> **What is expected**
Determine how many lines below include the string "good". Reply with the number only.

Saved data entries

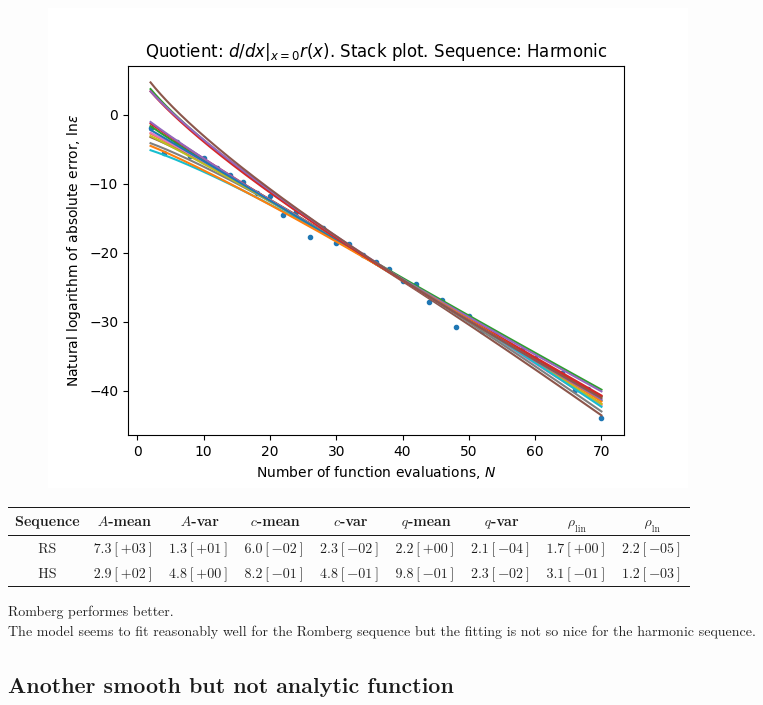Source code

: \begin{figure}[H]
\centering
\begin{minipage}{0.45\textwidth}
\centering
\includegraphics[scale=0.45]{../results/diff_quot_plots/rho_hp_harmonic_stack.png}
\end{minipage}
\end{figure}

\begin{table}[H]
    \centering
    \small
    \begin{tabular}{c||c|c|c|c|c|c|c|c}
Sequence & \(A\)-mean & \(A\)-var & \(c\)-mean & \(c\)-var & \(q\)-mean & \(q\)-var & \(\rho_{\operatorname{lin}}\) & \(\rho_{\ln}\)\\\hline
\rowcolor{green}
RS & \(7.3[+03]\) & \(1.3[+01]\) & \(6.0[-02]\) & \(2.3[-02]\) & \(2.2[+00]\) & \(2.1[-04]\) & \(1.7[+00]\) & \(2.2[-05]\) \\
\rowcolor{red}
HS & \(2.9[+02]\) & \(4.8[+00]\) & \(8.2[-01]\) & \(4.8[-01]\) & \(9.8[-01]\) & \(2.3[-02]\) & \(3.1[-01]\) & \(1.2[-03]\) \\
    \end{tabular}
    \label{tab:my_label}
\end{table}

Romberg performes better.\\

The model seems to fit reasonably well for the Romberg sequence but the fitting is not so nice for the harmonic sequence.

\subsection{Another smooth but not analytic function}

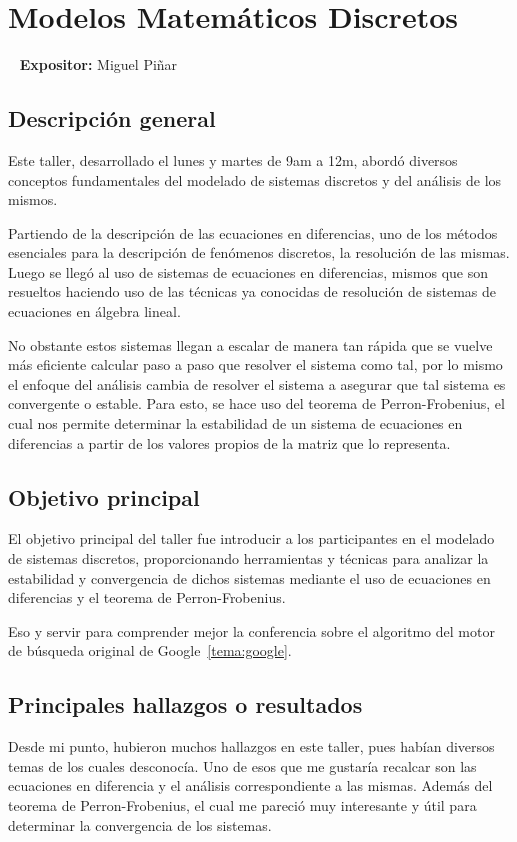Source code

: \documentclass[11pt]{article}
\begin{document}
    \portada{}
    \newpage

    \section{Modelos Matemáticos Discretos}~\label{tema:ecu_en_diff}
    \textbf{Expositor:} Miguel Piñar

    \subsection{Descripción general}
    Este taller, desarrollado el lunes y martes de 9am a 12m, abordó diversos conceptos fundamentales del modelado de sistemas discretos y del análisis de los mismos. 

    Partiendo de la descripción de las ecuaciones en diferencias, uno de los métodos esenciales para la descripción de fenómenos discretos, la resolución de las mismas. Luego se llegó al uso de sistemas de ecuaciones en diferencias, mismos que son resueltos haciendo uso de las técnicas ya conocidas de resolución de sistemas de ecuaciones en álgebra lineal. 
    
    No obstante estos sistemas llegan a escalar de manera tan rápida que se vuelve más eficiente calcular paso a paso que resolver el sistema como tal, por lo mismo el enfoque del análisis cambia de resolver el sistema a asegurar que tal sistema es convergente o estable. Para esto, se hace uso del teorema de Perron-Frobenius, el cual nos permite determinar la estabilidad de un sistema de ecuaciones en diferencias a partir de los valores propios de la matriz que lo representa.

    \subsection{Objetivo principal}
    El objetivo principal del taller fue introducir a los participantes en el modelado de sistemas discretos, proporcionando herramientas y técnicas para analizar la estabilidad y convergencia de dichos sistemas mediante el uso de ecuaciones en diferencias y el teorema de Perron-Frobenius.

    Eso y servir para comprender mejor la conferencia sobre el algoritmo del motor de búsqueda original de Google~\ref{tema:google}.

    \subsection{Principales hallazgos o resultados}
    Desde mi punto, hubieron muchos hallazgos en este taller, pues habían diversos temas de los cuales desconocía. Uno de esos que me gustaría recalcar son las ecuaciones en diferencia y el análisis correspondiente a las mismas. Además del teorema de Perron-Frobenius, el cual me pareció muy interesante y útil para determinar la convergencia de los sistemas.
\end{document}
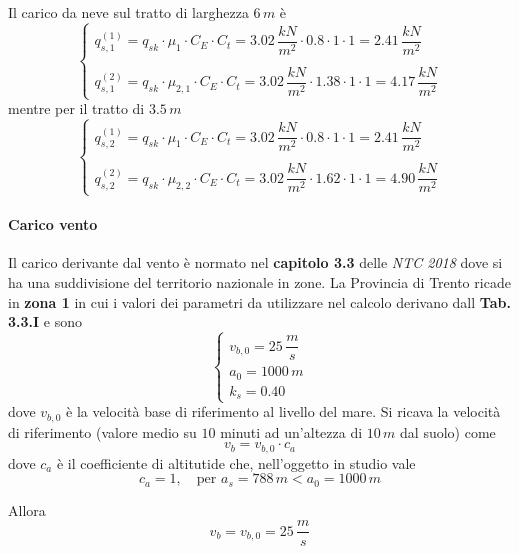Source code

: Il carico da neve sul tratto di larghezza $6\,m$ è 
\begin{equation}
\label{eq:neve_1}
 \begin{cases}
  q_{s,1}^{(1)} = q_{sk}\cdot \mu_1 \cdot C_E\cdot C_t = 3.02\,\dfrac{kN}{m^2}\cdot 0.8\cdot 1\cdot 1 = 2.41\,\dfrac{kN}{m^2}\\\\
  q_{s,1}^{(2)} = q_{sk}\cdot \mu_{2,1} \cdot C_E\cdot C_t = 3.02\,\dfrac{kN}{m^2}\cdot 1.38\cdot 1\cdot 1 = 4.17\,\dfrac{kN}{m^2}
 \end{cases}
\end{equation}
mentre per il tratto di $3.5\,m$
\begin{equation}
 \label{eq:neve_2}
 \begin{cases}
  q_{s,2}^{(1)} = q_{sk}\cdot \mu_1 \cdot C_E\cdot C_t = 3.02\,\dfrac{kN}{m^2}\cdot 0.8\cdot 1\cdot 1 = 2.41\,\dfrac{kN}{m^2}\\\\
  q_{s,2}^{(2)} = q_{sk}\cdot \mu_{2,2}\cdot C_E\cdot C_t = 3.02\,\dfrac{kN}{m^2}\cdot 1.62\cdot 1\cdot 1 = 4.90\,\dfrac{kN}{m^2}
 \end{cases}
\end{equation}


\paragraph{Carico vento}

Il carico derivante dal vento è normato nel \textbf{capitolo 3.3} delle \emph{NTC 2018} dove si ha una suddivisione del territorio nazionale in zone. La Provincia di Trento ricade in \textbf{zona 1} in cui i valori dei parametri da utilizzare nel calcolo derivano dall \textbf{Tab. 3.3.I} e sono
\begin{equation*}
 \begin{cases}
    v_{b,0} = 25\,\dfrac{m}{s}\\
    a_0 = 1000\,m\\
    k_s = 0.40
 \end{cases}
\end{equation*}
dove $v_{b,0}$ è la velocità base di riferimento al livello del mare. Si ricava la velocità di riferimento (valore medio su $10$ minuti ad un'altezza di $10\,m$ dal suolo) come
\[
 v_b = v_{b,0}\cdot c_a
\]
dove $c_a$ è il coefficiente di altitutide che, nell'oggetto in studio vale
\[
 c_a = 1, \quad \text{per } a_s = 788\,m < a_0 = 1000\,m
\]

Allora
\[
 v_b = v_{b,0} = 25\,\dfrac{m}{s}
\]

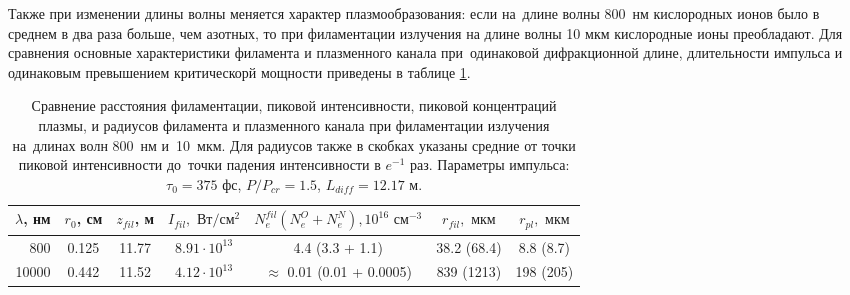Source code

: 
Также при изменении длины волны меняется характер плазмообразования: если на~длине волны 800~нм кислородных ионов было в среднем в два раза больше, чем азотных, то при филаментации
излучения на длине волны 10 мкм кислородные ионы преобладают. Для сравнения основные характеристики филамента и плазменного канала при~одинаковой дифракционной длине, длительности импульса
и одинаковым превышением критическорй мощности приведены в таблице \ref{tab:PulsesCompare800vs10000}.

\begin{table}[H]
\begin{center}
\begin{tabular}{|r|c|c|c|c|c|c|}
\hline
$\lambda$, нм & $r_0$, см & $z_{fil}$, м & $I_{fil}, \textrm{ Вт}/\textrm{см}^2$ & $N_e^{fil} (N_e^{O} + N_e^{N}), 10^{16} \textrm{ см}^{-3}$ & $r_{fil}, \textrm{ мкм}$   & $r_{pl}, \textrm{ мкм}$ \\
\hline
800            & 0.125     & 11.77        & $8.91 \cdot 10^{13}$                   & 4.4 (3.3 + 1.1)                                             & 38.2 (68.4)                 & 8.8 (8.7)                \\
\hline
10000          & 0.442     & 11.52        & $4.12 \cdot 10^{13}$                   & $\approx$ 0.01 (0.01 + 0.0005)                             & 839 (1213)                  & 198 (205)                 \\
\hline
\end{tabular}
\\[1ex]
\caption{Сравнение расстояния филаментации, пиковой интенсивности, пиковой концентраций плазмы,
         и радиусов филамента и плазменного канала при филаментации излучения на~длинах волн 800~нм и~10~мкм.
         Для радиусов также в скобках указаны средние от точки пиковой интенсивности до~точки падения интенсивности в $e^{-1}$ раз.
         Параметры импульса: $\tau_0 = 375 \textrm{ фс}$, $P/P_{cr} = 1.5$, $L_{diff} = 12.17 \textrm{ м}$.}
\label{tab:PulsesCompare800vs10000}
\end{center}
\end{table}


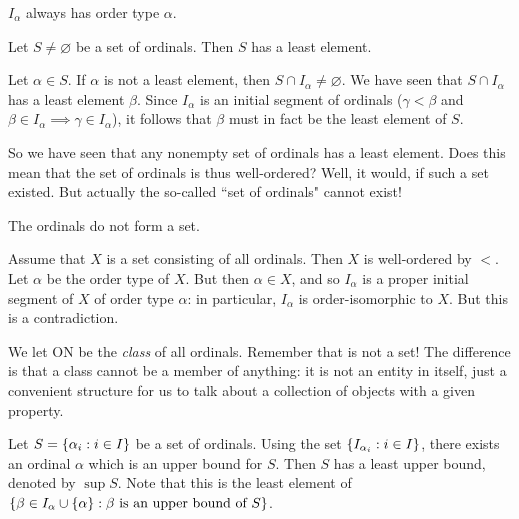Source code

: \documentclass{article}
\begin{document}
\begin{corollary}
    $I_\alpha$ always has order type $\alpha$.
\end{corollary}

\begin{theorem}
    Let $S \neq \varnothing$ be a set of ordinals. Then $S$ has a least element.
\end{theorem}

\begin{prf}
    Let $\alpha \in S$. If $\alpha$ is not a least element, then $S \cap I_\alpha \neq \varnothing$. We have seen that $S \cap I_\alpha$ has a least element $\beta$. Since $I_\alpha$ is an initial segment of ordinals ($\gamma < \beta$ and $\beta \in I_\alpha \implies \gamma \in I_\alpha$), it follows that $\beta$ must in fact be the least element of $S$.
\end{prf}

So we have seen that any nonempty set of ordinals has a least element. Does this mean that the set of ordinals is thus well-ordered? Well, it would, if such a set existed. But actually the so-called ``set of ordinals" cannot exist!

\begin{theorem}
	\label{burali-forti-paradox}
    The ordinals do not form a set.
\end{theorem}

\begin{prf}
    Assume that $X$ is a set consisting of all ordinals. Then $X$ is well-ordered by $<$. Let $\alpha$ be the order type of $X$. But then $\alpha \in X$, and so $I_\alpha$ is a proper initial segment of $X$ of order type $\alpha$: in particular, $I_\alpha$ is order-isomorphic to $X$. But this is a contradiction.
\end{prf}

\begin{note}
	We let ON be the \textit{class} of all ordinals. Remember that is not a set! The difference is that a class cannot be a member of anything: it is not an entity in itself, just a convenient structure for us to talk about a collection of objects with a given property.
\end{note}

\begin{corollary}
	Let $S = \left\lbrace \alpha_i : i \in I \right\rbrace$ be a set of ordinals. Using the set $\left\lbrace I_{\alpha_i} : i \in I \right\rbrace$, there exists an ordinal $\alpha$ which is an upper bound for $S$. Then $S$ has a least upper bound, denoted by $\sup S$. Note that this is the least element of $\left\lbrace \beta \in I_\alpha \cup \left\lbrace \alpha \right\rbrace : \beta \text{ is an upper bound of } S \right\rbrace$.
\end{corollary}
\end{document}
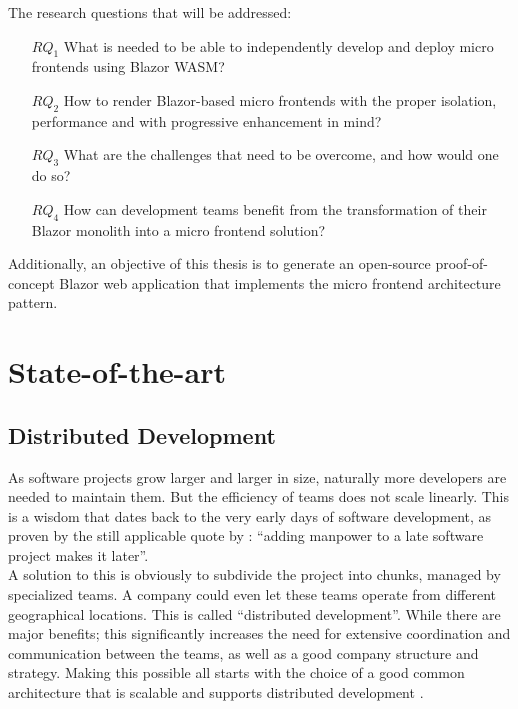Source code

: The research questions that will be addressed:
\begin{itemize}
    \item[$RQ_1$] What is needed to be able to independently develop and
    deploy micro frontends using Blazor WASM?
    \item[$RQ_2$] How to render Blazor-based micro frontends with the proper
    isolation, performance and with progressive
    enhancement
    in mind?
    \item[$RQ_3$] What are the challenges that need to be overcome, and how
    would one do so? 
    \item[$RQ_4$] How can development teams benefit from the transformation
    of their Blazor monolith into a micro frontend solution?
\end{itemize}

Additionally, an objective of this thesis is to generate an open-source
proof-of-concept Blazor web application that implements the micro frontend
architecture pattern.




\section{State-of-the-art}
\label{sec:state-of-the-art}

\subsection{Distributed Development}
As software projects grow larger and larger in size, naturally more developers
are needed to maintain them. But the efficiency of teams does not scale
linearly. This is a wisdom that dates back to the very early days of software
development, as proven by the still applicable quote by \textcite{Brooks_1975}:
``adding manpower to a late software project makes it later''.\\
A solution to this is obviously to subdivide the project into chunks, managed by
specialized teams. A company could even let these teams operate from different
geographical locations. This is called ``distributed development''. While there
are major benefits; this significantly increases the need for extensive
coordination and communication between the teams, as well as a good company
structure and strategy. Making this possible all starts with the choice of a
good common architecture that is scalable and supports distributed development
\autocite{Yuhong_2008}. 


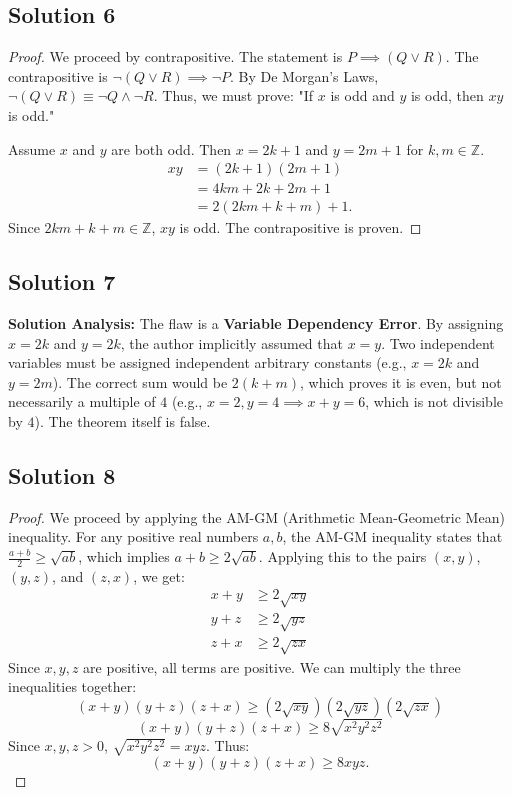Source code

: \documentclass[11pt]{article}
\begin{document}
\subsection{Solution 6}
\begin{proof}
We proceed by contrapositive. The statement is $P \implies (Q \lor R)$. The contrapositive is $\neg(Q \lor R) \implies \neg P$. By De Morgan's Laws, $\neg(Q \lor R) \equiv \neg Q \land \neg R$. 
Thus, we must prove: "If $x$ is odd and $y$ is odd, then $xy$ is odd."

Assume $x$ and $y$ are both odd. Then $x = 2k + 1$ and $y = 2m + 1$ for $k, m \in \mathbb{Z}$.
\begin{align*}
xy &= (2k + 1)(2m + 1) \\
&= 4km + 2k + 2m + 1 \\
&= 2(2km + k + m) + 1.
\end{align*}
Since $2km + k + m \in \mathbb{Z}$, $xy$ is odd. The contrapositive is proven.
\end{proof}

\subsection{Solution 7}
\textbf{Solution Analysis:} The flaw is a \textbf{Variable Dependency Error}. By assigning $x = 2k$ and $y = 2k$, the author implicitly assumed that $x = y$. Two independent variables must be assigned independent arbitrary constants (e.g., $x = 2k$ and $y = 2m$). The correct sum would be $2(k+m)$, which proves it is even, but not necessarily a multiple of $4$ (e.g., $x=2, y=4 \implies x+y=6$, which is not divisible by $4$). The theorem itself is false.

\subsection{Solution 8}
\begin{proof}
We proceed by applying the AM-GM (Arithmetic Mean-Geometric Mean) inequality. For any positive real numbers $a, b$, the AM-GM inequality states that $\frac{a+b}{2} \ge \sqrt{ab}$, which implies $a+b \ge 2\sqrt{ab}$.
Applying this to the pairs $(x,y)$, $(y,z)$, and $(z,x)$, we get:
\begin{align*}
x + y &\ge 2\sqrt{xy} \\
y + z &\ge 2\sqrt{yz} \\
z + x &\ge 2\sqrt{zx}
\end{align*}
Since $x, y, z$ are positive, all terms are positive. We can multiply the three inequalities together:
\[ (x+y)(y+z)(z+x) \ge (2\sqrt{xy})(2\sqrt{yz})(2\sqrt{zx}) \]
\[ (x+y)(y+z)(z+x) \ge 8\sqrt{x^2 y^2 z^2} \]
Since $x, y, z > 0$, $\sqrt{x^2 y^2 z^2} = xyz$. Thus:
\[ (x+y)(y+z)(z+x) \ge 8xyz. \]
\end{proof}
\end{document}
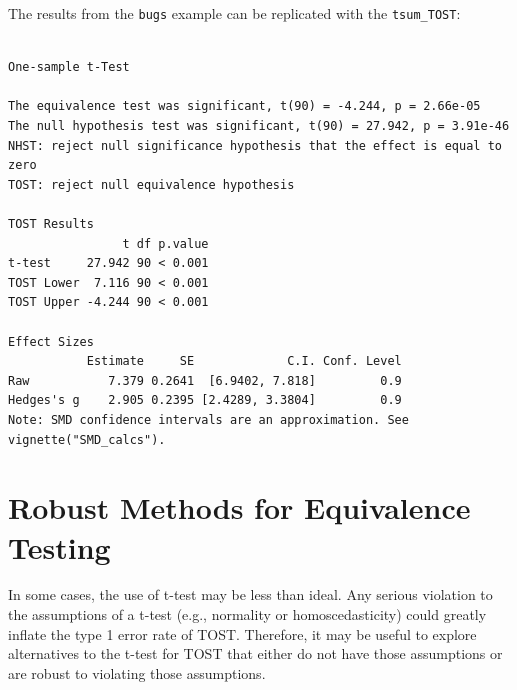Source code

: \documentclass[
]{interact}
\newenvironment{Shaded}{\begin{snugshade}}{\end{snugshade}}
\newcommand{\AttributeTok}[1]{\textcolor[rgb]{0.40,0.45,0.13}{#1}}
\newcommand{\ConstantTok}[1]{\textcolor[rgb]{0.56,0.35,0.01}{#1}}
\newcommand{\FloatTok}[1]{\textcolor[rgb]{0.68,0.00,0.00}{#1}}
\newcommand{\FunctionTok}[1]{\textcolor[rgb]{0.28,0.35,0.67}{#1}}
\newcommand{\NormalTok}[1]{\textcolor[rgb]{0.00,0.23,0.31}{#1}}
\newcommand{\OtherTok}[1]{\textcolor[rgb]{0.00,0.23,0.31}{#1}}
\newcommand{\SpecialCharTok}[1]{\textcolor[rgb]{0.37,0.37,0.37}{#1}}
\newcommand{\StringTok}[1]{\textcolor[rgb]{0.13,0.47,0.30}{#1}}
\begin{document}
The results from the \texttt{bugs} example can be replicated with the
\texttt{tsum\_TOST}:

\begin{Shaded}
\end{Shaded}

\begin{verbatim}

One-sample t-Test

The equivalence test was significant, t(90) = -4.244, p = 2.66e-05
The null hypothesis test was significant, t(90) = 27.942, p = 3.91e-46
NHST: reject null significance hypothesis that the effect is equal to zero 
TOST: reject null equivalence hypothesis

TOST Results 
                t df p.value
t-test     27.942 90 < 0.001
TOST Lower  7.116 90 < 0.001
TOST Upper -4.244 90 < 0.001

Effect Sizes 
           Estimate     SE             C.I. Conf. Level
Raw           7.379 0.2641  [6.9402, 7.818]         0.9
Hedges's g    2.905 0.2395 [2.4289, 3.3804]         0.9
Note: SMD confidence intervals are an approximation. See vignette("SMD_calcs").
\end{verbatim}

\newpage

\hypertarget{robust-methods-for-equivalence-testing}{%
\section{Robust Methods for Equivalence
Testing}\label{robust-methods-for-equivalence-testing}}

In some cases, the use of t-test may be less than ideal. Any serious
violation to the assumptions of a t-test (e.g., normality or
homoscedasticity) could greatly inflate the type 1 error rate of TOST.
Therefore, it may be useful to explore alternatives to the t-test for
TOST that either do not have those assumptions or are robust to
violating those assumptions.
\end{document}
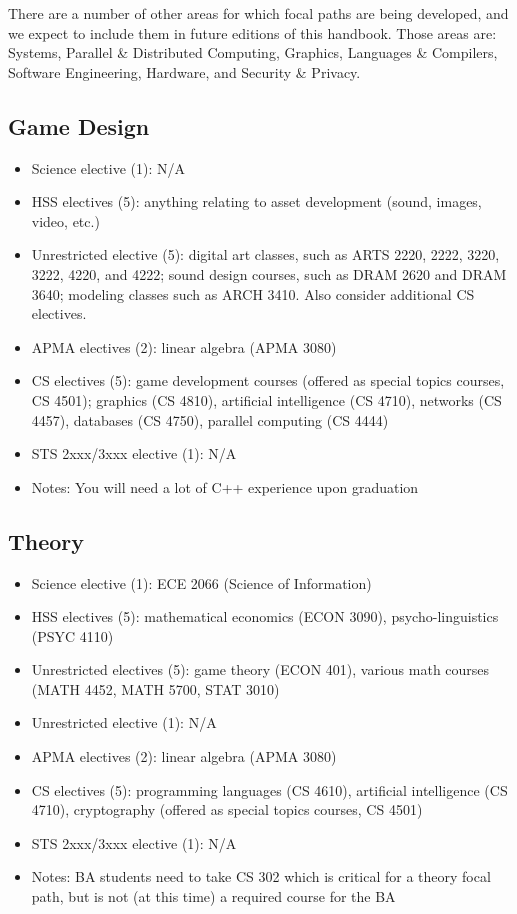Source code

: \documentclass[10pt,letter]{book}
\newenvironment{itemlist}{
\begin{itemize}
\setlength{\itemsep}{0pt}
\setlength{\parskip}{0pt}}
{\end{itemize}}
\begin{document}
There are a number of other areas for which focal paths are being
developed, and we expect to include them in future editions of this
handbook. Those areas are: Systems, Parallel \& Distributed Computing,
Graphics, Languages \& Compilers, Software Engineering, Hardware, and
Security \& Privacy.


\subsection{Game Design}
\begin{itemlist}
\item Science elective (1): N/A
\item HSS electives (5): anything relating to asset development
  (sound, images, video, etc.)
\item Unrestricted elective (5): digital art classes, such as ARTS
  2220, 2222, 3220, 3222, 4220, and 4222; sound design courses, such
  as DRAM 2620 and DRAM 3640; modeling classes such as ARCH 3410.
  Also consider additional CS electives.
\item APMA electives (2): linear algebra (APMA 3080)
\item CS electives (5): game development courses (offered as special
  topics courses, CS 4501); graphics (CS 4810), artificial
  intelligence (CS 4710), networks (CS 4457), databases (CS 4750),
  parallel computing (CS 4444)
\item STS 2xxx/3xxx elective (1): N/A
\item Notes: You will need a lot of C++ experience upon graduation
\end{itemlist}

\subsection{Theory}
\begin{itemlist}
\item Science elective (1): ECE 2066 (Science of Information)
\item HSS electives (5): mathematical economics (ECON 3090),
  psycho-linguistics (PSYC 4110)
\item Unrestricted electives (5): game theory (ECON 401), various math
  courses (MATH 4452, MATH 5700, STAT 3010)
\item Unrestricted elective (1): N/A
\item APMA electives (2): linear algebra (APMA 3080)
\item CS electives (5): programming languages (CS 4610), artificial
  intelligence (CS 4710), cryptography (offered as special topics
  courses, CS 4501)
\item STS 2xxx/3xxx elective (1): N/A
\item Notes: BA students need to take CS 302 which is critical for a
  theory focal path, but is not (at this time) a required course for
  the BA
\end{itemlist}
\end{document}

> **Answer to the problem**
2